Ancak, hiçbiri yardım yanıtı vermedi. Sonunda Yunan makamları tarafından gönderilen bir ticaret gemisi tekneyi kurtardığında, küçük Loujin için çok geçti:
Gemiden acil tıbbi tahliye talep ettiler, ancak helikopter kurtarmaya geldiğinde Loujin çoktan ölmüştü. Küçük Mira ise o sıcaklarda çok fazla deniz suyu içtiği için ağır rahatsız bir halde hastaneye kaldırıldı. Küçük Loujin, Kraliçe II. Elizabeth’in hayatını kaybettiği saatlerde bu dünyadan ayrıldı.

*
Yabancı olmadığımız, her gün bültenlere konu olan cinsten iç yakan bir gerçek.
Dünyanın en çok göçmen kabul eden ülkesiyiz ve Batı’nın kabul etmediği, botlarını deldiği, denize döktüğü ve bu nedenle ölüm tehlikesi geçiren göçmenlerin de hayatını kurtarıyoruz.
İnsanlık gereği.
Çünkü Türkiye, kendisinin de içinde bulunduğu her türlü ekonomik sıkıntıya rağmen insanlığını kaybetmeyen ve ön planda tutan bir ülke.
Elbette mülteci sorunu, düzensiz kabul, sayısı ve kontrolü belli olmayan bu manzaranın demografik açıdan ileride çok başımızı ağrıtacağı açık, bu nedenle mülteci sayısının milyonlara ulaşmasını hep eleştiriyoruz.
Kimse de madalya falan vermiyor, herhangi bir destek olmuyor Türkiye’ye, yardım olarak gönderilen tutarlar devede kulak…
Ki konunun zaten ileride ülkenin geleceği açısından çok büyük sorunlara yol açacak olması önümüzdeki tek ve asıl gerçek. Mülteciler sayısal olarak Türkiye’nin başını ağrıtacak seviyeyi geçeli çok uzun zaman oldu ve pek çok yerleşim biriminde Türk nüfusuna tehdit olmaya başladılar. Bunun yanı sıra asayiş olaylarındaki artışları konuşmuyoruz bile!

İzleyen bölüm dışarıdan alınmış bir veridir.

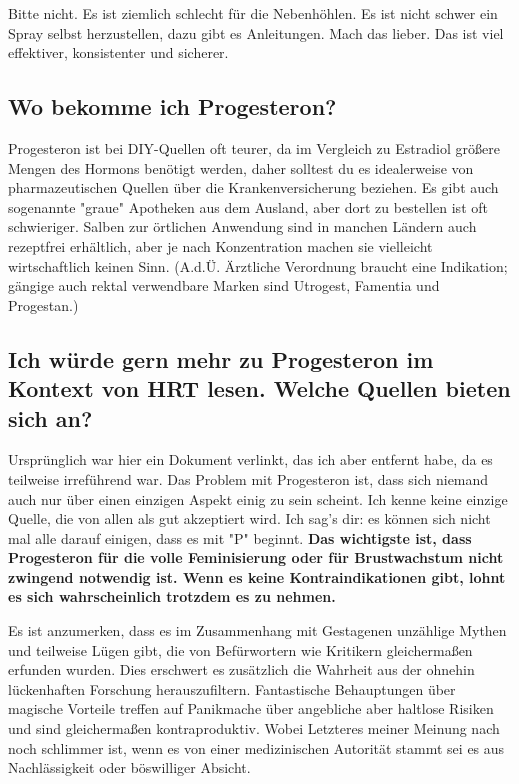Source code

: \documentclass{article}
\begin{document}
Bitte nicht. Es ist ziemlich schlecht für die Nebenhöhlen. Es ist nicht schwer ein Spray selbst herzustellen, dazu gibt es Anleitungen. Mach das lieber. Das ist viel effektiver, konsistenter und sicherer.

\subsection{Wo bekomme ich Progesteron?}

Progesteron ist bei DIY-Quellen oft teurer, da im Vergleich zu Estradiol größere Mengen des Hormons benötigt werden, daher solltest du es idealerweise von pharmazeutischen Quellen über die Krankenversicherung beziehen. Es gibt auch sogenannte "graue" Apotheken aus dem Ausland, aber dort zu bestellen ist oft schwieriger. Salben zur örtlichen Anwendung sind in manchen Ländern auch rezeptfrei erhältlich, aber je nach Konzentration machen sie vielleicht wirtschaftlich keinen Sinn.  (A.d.Ü. Ärztliche Verordnung braucht eine Indikation; gängige auch rektal verwendbare Marken sind Utrogest, Famentia und Progestan.)

\subsection{Ich würde gern mehr zu Progesteron im Kontext von HRT lesen. Welche Quellen bieten sich an?}\label{8-17}

Ursprünglich war hier ein Dokument verlinkt, das ich aber entfernt habe, da es teilweise irreführend war. Das Problem mit Progesteron ist, dass sich niemand auch nur über einen einzigen Aspekt einig zu sein scheint. Ich kenne keine einzige Quelle, die von allen als gut akzeptiert wird. Ich sag's dir: es können sich nicht mal alle darauf einigen, dass es mit "P" beginnt. \textbf{Das wichtigste ist, dass Progesteron für die volle Feminisierung oder für Brustwachstum nicht zwingend notwendig ist. Wenn es keine Kontraindikationen gibt, lohnt es sich wahrscheinlich trotzdem es zu nehmen.}

Es ist anzumerken, dass es im Zusammenhang mit Gestagenen unzählige Mythen und teilweise Lügen gibt, die von Befürwortern wie Kritikern gleichermaßen erfunden wurden. Dies erschwert es zusätzlich die Wahrheit aus der ohnehin lückenhaften Forschung herauszufiltern. Fantastische Behauptungen über magische Vorteile treffen auf Panikmache über angebliche aber haltlose Risiken und sind gleichermaßen kontraproduktiv. Wobei Letzteres meiner Meinung nach noch schlimmer ist, wenn es von einer medizinischen Autorität stammt \textemdash sei es aus Nachlässigkeit oder böswilliger Absicht.
\end{document}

Geleceği düşünmeyen hesapsız politikalar maalesef çok dert açacak daha!
Lakin insani açıdan göz göre göre ölümlere terk etmek, başka bir insanlık suçu.
Avrupa bu suçu hep işliyor.
Çünkü duygudan arınmış bir çıkar politikası güdüyorlar.
Hepsi birbirinin aynı aslında. Çıkarları uğruna yapmayacakları yok ve insan olmanın ötesinde katı bir tutum içindeler ki bunu da sık sık açıkça ifade ediyorlar zaten, sakladıkları bir şey yok yani!
Malta, İtalya, Yunanistan….
Gün geçmiyor ki Yunanistan’ın adalarına çıkmaya çalışırken yunan sahil güvenlikleri tarafından Türk karasularına itelenen, sürüklenen, botları delinen kaçakların dramını görmeyelim.
Loujin, denizin ortasında, Avrupa’nın göbeğinde açlık ve susuzluktan ölmüş.
Çocuklar dünyanın en masumları ve Avrupa, çocukların dahi elini tutmuyor, elini tutmayı bir kenara koyun, su ve yemek bile vermiyor.
21.yüzyılın nasıl bir zalimliği bu?
Stampa’da yayınlanan yazıyı etkileyici bulduğumuz için aktarmak istedik sizlere de.
Sayısız insan aynı gün hayata veda ederken bu da bir başka acı hikaye..
Loujin, kraliçe ile aynı gün kapamış gözlerini…
Biri yaşadığı kadar yaşamış; diğeri yaşayacakken Avrupa’nın göz kapamasıyla hayata veda etmiş…
Hayat!
Denizin ortasında karanlık ki o kadar!